RUU PENYIARAN: PWI Tolak Larangan Penayangan Jurnalistik Investigasi

UKW gratis PWI
Ketua PWI Pusat Hendry Ch Bangun. Foto: DOK. PWI

Batam (gokepri) – Persatuan Wartawan Indonesia (PWI) menolak isi Rancangan Undang-Undang (RUU) Penyiaran yang dihasilkan Badan Legislasi (Baleg) DPR RI. Salah satu poin yang ditolak PWI adalah larangan penayangan eksklusif jurnalistik investigasi.

Menurut PWI, larangan tersebut bertentangan dengan Pasal 4 ayat (2) UU Nomor 40 Tahun 1999 tentang Pers, yang mengatur pers nasional tidak dikenakan pelarangan penyiaran. Pelanggaran terhadap pasal ini dapat diancam dengan hukuman pidana penjara paling lama 2 tahun atau denda paling banyak Rp500 juta.

Baca Juga:

Ketua PWI Pusat, Hendry Ch Bangun menegaskan pers nasional memiliki hak untuk tidak hanya mencari, mengolah gagasan dan informasi, tetapi juga menyebarluaskannya sebagai sebuah karya jurnalistik yang berkualitas.

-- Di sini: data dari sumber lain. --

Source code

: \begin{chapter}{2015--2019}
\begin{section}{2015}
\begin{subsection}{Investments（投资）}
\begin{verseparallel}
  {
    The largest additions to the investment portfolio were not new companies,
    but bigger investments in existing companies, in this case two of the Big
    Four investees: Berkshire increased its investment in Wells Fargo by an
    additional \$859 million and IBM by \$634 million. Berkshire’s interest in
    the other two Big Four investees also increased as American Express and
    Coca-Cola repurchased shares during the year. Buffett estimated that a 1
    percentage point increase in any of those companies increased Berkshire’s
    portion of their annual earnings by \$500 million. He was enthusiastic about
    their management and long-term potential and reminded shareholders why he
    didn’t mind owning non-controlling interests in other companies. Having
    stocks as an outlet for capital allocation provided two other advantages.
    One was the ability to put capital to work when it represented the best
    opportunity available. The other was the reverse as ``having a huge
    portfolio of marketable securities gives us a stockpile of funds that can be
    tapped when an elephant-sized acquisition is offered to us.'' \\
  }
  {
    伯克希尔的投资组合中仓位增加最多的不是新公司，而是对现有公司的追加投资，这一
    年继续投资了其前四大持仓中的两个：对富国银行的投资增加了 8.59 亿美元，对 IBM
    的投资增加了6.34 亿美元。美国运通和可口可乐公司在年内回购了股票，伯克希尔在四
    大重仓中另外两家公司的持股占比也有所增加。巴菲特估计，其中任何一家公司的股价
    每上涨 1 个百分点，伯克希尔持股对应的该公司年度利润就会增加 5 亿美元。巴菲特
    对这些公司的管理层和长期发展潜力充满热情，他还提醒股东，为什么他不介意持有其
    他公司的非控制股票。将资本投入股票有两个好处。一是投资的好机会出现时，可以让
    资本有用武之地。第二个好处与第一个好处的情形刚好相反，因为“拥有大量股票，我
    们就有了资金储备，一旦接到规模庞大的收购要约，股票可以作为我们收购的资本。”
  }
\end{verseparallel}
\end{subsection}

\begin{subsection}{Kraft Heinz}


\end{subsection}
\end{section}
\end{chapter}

Larangan penayangan jurnalistik investigasi, menurut Atal, merupakan bentuk pembungkaman pers dan upaya untuk membatasi ruang publik dalam mendapatkan informasi yang akurat dan terpercaya.

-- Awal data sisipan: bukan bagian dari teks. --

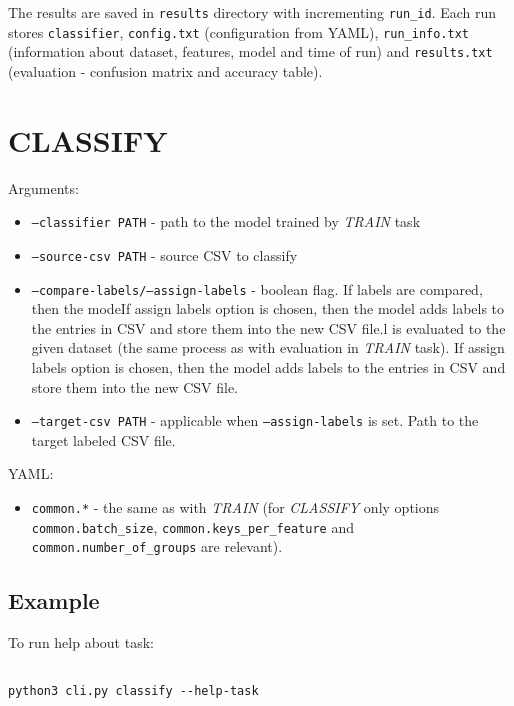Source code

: The results are saved in \texttt{results} directory with incrementing \texttt{run\_id}. Each run stores \texttt{classifier}, \texttt{config.txt} (configuration from YAML), \texttt{run\_info.txt} (information about dataset, features, model and time of run) and \texttt{results.txt} (evaluation - confusion matrix and accuracy table).

\section{CLASSIFY}

\noindent
Arguments:

\begin{itemize}

\item \texttt{--classifier PATH} - path to the model trained by \textit{TRAIN} task
\item \texttt{--source-csv PATH} - source CSV to classify
\item \texttt{--compare-labels/--assign-labels} - boolean flag. If labels are compared, then the modeIf assign labels option is chosen, then the model adds labels to the entries in CSV and store them into the new CSV file.l is evaluated to the given dataset (the same process as with evaluation in \textit{TRAIN} task). If assign labels option is chosen, then the model adds labels to the entries in CSV and store them into the new CSV file.
\item \texttt{--target-csv PATH} - applicable when \texttt{--assign-labels} is set. Path to the target labeled CSV file.

\end{itemize}

\noindent
YAML:

\begin{itemize}

\item \texttt{common.*} - the same as with \textit{TRAIN} (for \textit{CLASSIFY} only options \texttt{common.batch\_size}, \texttt{common.keys\_per\_feature} and \texttt{common.number\_of\_groups} are relevant).

\end{itemize}

\subsection*{Example}

To run help about task:

\begin{verbatim}

python3 cli.py classify --help-task

\end{verbatim}


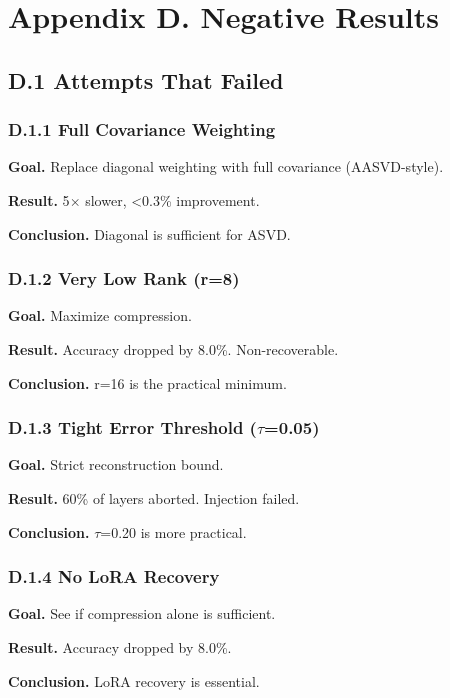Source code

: 
\section{Appendix D. Negative Results}

\subsection{D.1 Attempts That Failed}

\subsubsection{D.1.1 Full Covariance Weighting}

\textbf{Goal.} Replace diagonal weighting with full covariance (AASVD-style).

\textbf{Result.} 5$\times$ slower, \textless{}0.3\% improvement.

\textbf{Conclusion.} Diagonal is sufficient for ASVD.

\subsubsection{D.1.2 Very Low Rank (r=8)}

\textbf{Goal.} Maximize compression.

\textbf{Result.} Accuracy dropped by 8.0\%. Non-recoverable.

\textbf{Conclusion.} r=16 is the practical minimum.

\subsubsection{D.1.3 Tight Error Threshold ($\tau$=0.05)}

\textbf{Goal.} Strict reconstruction bound.

\textbf{Result.} 60\% of layers aborted. Injection failed.

\textbf{Conclusion.} $\tau$=0.20 is more practical.

\subsubsection{D.1.4 No LoRA Recovery}

\textbf{Goal.} See if compression alone is sufficient.

\textbf{Result.} Accuracy dropped by 8.0\%.

\textbf{Conclusion.} LoRA recovery is essential.

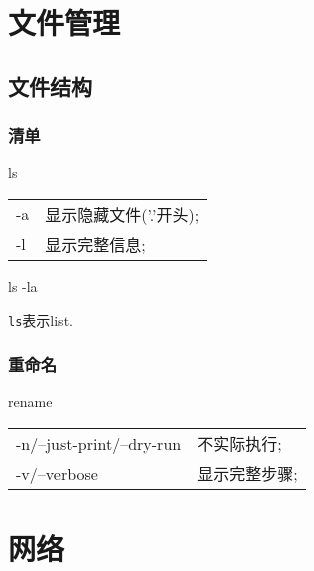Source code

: \documentclass[hidelinks]{ctexart}
\begin{document}

\section{文件管理} %
\label{sec:文件管理}

\subsection{文件结构} %
\label{sub:文件结构}

\subsubsection{清单} %
\label{ssub:清单}

\begin{shcommand}{ls}
\ttfamily
\begin{tabular}{@{$\bullet\quad$}ll}
   -a      & 显示隐藏文件('.'开头); \\
   -l & 显示完整信息; \\
\end{tabular} 
\end{shcommand}
\begin{shlst}
ls -la
\end{shlst}

\texttt{ls}表示list.


\subsubsection{重命名} %
\label{ssub:重命名}

\begin{shcommand}{rename}
\ttfamily
\begin{tabular}{@{$\bullet\quad$}ll}
   -n/--just-print/--dry-run      & 不实际执行; \\
   -v/--verbose & 显示完整步骤; \\
\end{tabular} 
\end{shcommand}




\section{网络} %
\label{sec:网络}
\end{document}
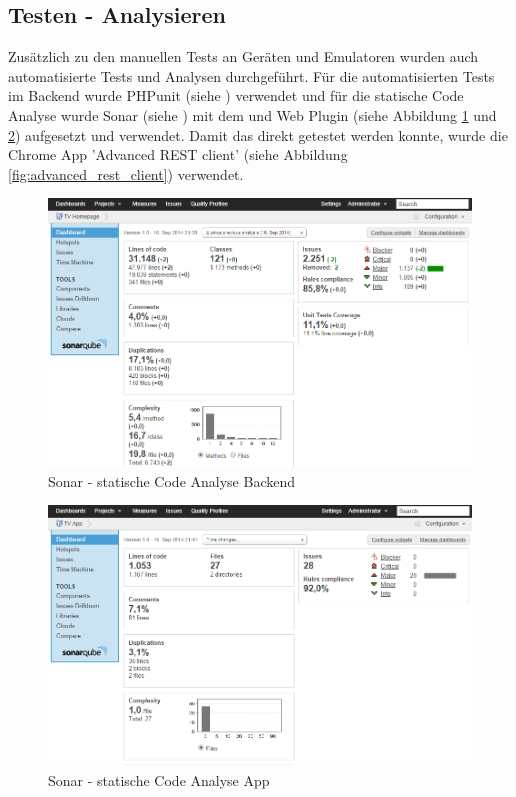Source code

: \newpage
\subsection{Testen - Analysieren}
Zusätzlich zu den manuellen Tests an Geräten und  Emulatoren wurden auch automatisierte Tests und Analysen durchgeführt. Für die automatisierten Tests im Backend wurde PHPunit (siehe \cite{phpunit}) verwendet und für die statische Code Analyse wurde Sonar (siehe \cite{sonar}) mit dem  und Web Plugin (siehe Abbildung \ref{fig:sonar_backend} und \ref{fig:sonar_app}) aufgesetzt und verwendet. Damit das  direkt getestet werden konnte, wurde die Chrome App 'Advanced REST client' (siehe Abbildung \ref{fig:advanced_rest_client}) verwendet.

\begin{figure}[h]
\centering
\includegraphics[scale=0.5]{images/sonar_backend.png}
\caption{Sonar - statische Code Analyse Backend}
\label{fig:sonar_backend}
\end{figure}

\begin{figure}[h]
\centering
\includegraphics[scale=0.5]{images/sonar_app.png}
\caption{Sonar - statische Code Analyse App}
\label{fig:sonar_app}
\end{figure}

PWI juga mengkritik Pasal 42 RUU Penyiaran yang memberikan kewenangan kepada Komisi Penyiaran Indonesia (KPI) untuk menyelesaikan sengketa terkait dengan kegiatan jurnalistik penyiaran. Menurut PWI, kewenangan tersebut seharusnya berada di tangan Dewan Pers, sebagaimana diatur dalam UU Pers.

“Jika Pasal 42 ini diloloskan, KPI akan menjadi lembaga super power,” ungkap Ketua LKBPH-PWI Kamsul Hasan. “Hal ini jelas perlu ditolak karena mengambil kewenangan Dewan Pers yang diatur dalam UU Pers.”

Selain itu Kamsul juga menyesalkan bahwa Pasal 42 asli dari UU Nomor 32 Tahun 2002 tentang Penyiaran yang mengatur tentang kegiatan jurnalistik penyiaran yang dilaksanakan oleh wartawan malah dihapus dari RUU terbaru hasil Baleg DPR RI tersebut.

Selain larangan penayangan jurnalistik investigasi dan kewenangan super power KPI, PWI juga menyoroti beberapa materi lain dalam RUU Penyiaran yang perlu diubah atau dihapus. Salah satunya adalah penerapan sanksi administrasi yang berpotensi mengkriminalisasi pers nasional.

PWI meminta DPR RI untuk membahas kembali RUU Penyiaran secara terbuka bersama masyarakat pers dan organisasi pers sebagai pemangku kepentingan. Hal ini penting untuk menjaga kemerdekaan pers dan memastikan RUU Penyiaran selaras dengan semangat demokrasi dan hak asasi manusia.

PWI akan segera menyampaikan Daftar Isian Masalah (DIM) yang berisi poin-poin yang perlu diubah atau dihapus dari RUU Penyiaran kepada Baleg DPR RI, Komisi I DPR RI, dan Menteri Koordinator Bidang Politik Hukum dan HAM RI. PWI berharap masukannya dapat didengar dan dipertimbangkan dalam pembahasan RUU Penyiaran selanjutnya.

“PWI meminta DPR RI untuk RUU Penyiaran dibahas kembali secara terbuka bersama masyarakat pers dan organisasi pers sebagai pemangku kepentingan sebagai bentuk menjaga kemerdekaan pers,” ujar Hendry.